As someone who spent a decade and a half idolozing Hillary Rodham Clinton, and fiercely defending her from ridiculous and vicious right-wing smears, I've been reeling from a series of consecutive heartbreaks these past months. I've been devastated as she has crawled into bed with slime like Mark Penn, virtually campaigned for McCain, then assumed the very same empty, nasty, divisive right wing attack strategies so long and so unfairly leveled against herself and her husband.
Early in the campaign, Hillary's centrist and DLC tacking pushed me toward Edwards, but I was more than ready to stump for her in the general. But by now, I've been casting about for a way not to hate this woman with that special, thousand-white-hot-sun heat (as Melody Townsel would say) that only the faithful who've been jilted and betrayed can feel.

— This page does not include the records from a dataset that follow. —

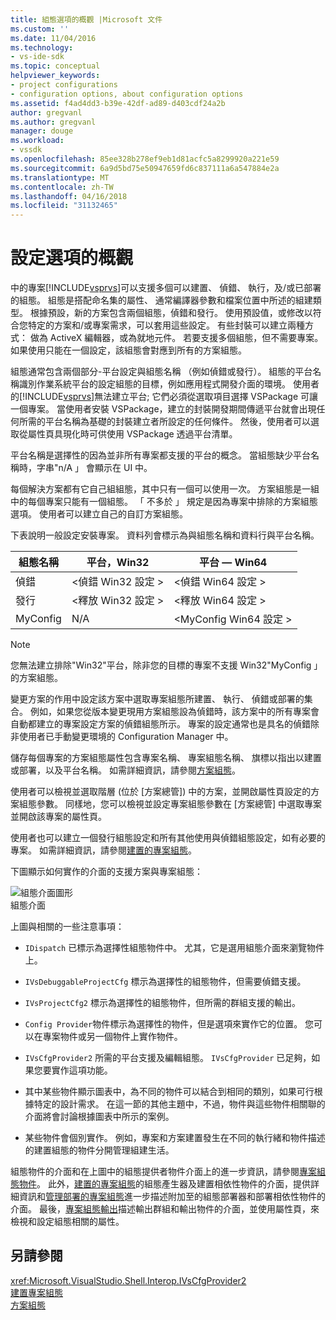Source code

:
 ```yaml
---
title: 組態選項的概觀 |Microsoft 文件
ms.custom: ''
ms.date: 11/04/2016
ms.technology:
- vs-ide-sdk
ms.topic: conceptual
helpviewer_keywords:
- project configurations
- configuration options, about configuration options
ms.assetid: f4ad4dd3-b39e-42df-ad89-d403cdf24a2b
author: gregvanl
ms.author: gregvanl
manager: douge
ms.workload:
- vssdk
ms.openlocfilehash: 85ee328b278ef9eb1d81acfc5a8299920a221e59
ms.sourcegitcommit: 6a9d5bd75e50947659fd6c837111a6a547884e2a
ms.translationtype: MT
ms.contentlocale: zh-TW
ms.lasthandoff: 04/16/2018
ms.locfileid: "31132465"
---
```

# <a name="configuration-options-overview"></a>設定選項的概觀
中的專案[!INCLUDE[vsprvs](../../code-quality/includes/vsprvs_md.md)]可以支援多個可以建置、 偵錯、 執行，及/或已部署的組態。 組態是搭配命名集的屬性、 通常編譯器參數和檔案位置中所述的組建類型。 根據預設，新的方案包含兩個組態，偵錯和發行。 使用預設值，或修改以符合您特定的方案和/或專案需求，可以套用這些設定。 有些封裝可以建立兩種方式： 做為 ActiveX 編輯器，或為就地元件。 若要支援多個組態，但不需要專案。 如果使用只能在一個設定，該組態會對應到所有的方案組態。  
  
 組態通常包含兩個部分-平台設定與組態名稱 （例如偵錯或發行）。 組態的平台名稱識別作業系統平台的設定組態的目標，例如應用程式開發介面的環境。 使用者的[!INCLUDE[vsprvs](../../code-quality/includes/vsprvs_md.md)]無法建立平台; 它們必須從選取項目選擇 VSPackage 可讓一個專案。 當使用者安裝 VSPackage，建立的封裝開發期間傳遞平台就會出現任何所需的平台名稱為基礎的封裝建立者所設定的任何條件。 然後，使用者可以選取從屬性頁具現化時可供使用 VSPackage 透過平台清單。  
  
 平台名稱是選擇性的因為並非所有專案都支援的平台的概念。 當組態缺少平台名稱時，字串"n/A 」 會顯示在 UI 中。  
  
 每個解決方案都有它自己組組態，其中只有一個可以使用一次。 方案組態是一組中的每個專案只能有一個組態。 「 不多於 」 規定是因為專案中排除的方案組態選項。 使用者可以建立自己的自訂方案組態。  
  
 下表說明一般設定安裝專案。 資料列會標示為與組態名稱和資料行與平台名稱。  
  
|組態名稱|平台，Win32|平台 — Win64|  
|------------------------|----------------------|----------------------|  
|偵錯|\<偵錯 Win32 設定 >|\<偵錯 Win64 設定 >|  
|發行|\<釋放 Win32 設定 >|\<釋放 Win64 設定 >|  
|MyConfig|N/A|\<MyConfig Win64 設定 >|  
  
> [!NOTE]
>  您無法建立排除"Win32"平台，除非您的目標的專案不支援 Win32"MyConfig 」 的方案組態。  
  
 變更方案的作用中設定該方案中選取專案組態所建置、 執行、 偵錯或部署的集合。 例如，如果您從版本變更現用方案組態設為偵錯時，該方案中的所有專案會自動都建立的專案設定方案的偵錯組態所示。 專案的設定通常也是具名的偵錯除非使用者已手動變更環境的 Configuration Manager 中。  
  
 儲存每個專案的方案組態屬性包含專案名稱、 專案組態名稱、 旗標以指出以建置或部署，以及平台名稱。 如需詳細資訊，請參閱[方案組態](../../extensibility/internals/solution-configuration.md)。  
  
 使用者可以檢視並選取階層 (位於 [方案總管]) 中的方案，並開啟屬性頁設定的方案組態參數。 同樣地，您可以檢視並設定專案組態參數在 [方案總管] 中選取專案並開啟該專案的屬性頁。  
  
 使用者也可以建立一個發行組態設定和所有其他使用與偵錯組態設定，如有必要的專案。 如需詳細資訊，請參閱[建置的專案組態](../../extensibility/internals/project-configuration-for-building.md)。  
  
 下圖顯示如何實作的介面的支援方案與專案組態：  
  
 ![組態介面圖形](../../extensibility/internals/media/vsconfiginterfaces.gif "vsConfigInterfaces")  
組態介面  
  
 上圖與相關的一些注意事項：  
  
-   `IDispatch` 已標示為選擇性組態物件中。 尤其，它是選用組態介面來瀏覽物件上。  
  
-   `IVsDebuggableProjectCfg` 標示為選擇性的組態物件，但需要偵錯支援。  
  
-   `IVsProjectCfg2` 標示為選擇性的組態物件，但所需的群組支援的輸出。  
  
-   `Config Provider`物件標示為選擇性的物件，但是選項來實作它的位置。 您可以在專案物件或另一個物件上實作物件。  
  
-   `IVsCfgProvider2` 所需的平台支援及編輯組態。 `IVsCfgProvider` 已足夠，如果您要實作這項功能。  
  
-   其中某些物件顯示圖表中，為不同的物件可以結合到相同的類別，如果可行根據特定的設計需求。 在這一節的其他主題中，不過，物件與這些物件相關聯的介面將會討論根據圖表中所示的案例。  
  
-   某些物件會個別實作。 例如，專案和方案建置發生在不同的執行緒和物件描述的建置組態的物件分開管理組建生活。  
  
 組態物件的介面和在上圖中的組態提供者物件介面上的進一步資訊，請參閱[專案組態物件](../../extensibility/internals/project-configuration-object.md)。 此外，[建置的專案組態](../../extensibility/internals/project-configuration-for-building.md)的組態產生器及建置相依性物件的介面，提供詳細資訊和[管理部署的專案組態](../../extensibility/internals/project-configuration-for-managing-deployment.md)進一步描述附加至的組態部署器和部署相依性物件的介面。 最後，[專案組態輸出](../../extensibility/internals/project-configuration-for-output.md)描述輸出群組和輸出物件的介面，並使用屬性頁，來檢視和設定組態相關的屬性。  
  
## <a name="see-also"></a>另請參閱  
 <xref:Microsoft.VisualStudio.Shell.Interop.IVsCfgProvider2>   
 [建置專案組態](../../extensibility/internals/project-configuration-for-building.md)   
 [方案組態](../../extensibility/internals/solution-configuration.md)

And I think I've found it.
For those others in my position, who once could only dream that Hillary might someday be a serious presidential candidate, who dutifully swallowed the bitter pills of NAFTA and the 1996 Telecom Act (neither of which Hillary opposed at the time), as well as Hillary's Iraq, Patriot Act and bankruptcy bill votes, trusting that she was just waiting for her moment and not really GOP-lite, perhaps you too have felt sucker-punched by Hillary's recent campaign choices. Perhaps, like me, you can't quite imagine how you might look past her shivving and shanking enough pull a lever for her, if it came to that.
Let us remember, though, that the Tonya Harding and kitchen sink treatment that Hillary is dishing out is kid gloves compared to what the GOP will do. Hillary may be scorched-earth, kamikaze campaigning as far as the Democratic party is concerned, but the fires of hell are the GOP's speciality.
The same swiftboaters who push-polled South Carolina in 2000 about McCain's "out-of-wedlock black baby," the same ones who called McCain "the canary" (because he was supposedly so eager to "sing" under interrogation, and eager to remain in Vietnam as an agent of the Viet Cong), the ones who called McCain "crazy" and "unstable" due to his years under torture--these are the cretins who will be turning their guns on Obama, if he is the nominee.
The GOP will not only play the predictable "elitist" card (with all the added punch of "uppity negro" subtext), they will ramp up the "Muslim" and "potential traitor" charges, they will call him a Marxist and a "snake oil" salesman and a Don King Rezko agent of smarm, and they will endlessly strike the Wright and Weather Underground chords. They may stage an October invasion of Iran. Whoever the Democratic nominee, we will see the filthiest, most malicious, evil campaign tactics from the GOP ever known to man.
And that is before the voting machines.
It is imperative that Obama continue to find ways to counter Hillary's lowest blows, and to practice fighting back hard without getting into the gutter himself. The high road is self-preserving in a Democratic race, but it will be the best tactic in the general as well, because for some reason the librul media will not brook anything nasty against their "maverick hero" McCain (shoot, they won't even report the fact that he still doesn't know Sunni from Shia).
Yes, we need to point it out when Hillary's attacks on Obama are outrageous and hypocritical (she's helped bust unions, she supported NAFTA, the bankruptcy bill, special deals with China, and the war, has taken lobbyist money from the worst corporate offenders, and acts like SHE'S the one who's had the workin' peoples' backs all along?). We can bemoan the fact that, when faced with GOP and GOP-lite, the voters go with GOP every time.
But Obama folks, because we need to not-hate Hillary, because we will ultimately need to rally behind her, either as Senator or Speaker or Secretary of State or presidential nominee, think of her as the harsh sensei, as the dirty-fighting scrimmage opponent, as the hurricane Wilma before hurricane Katrina.
Allow yourself to imagine a concession speech from Hillary that goes:
"I said Obama wasn't ready to be president. I was proven wrong. I threw everything I had at him, and he came back stronger. He is a classy, smart, and tough man of integrity. He is a true leader, and everything America most needs right now. If you ever truly supported me and all I stand for, you will join me in working hard to elect Barack Obama."
Right now, Hillary may not intend to be doing Obama any favors. But in the long run, she probably is.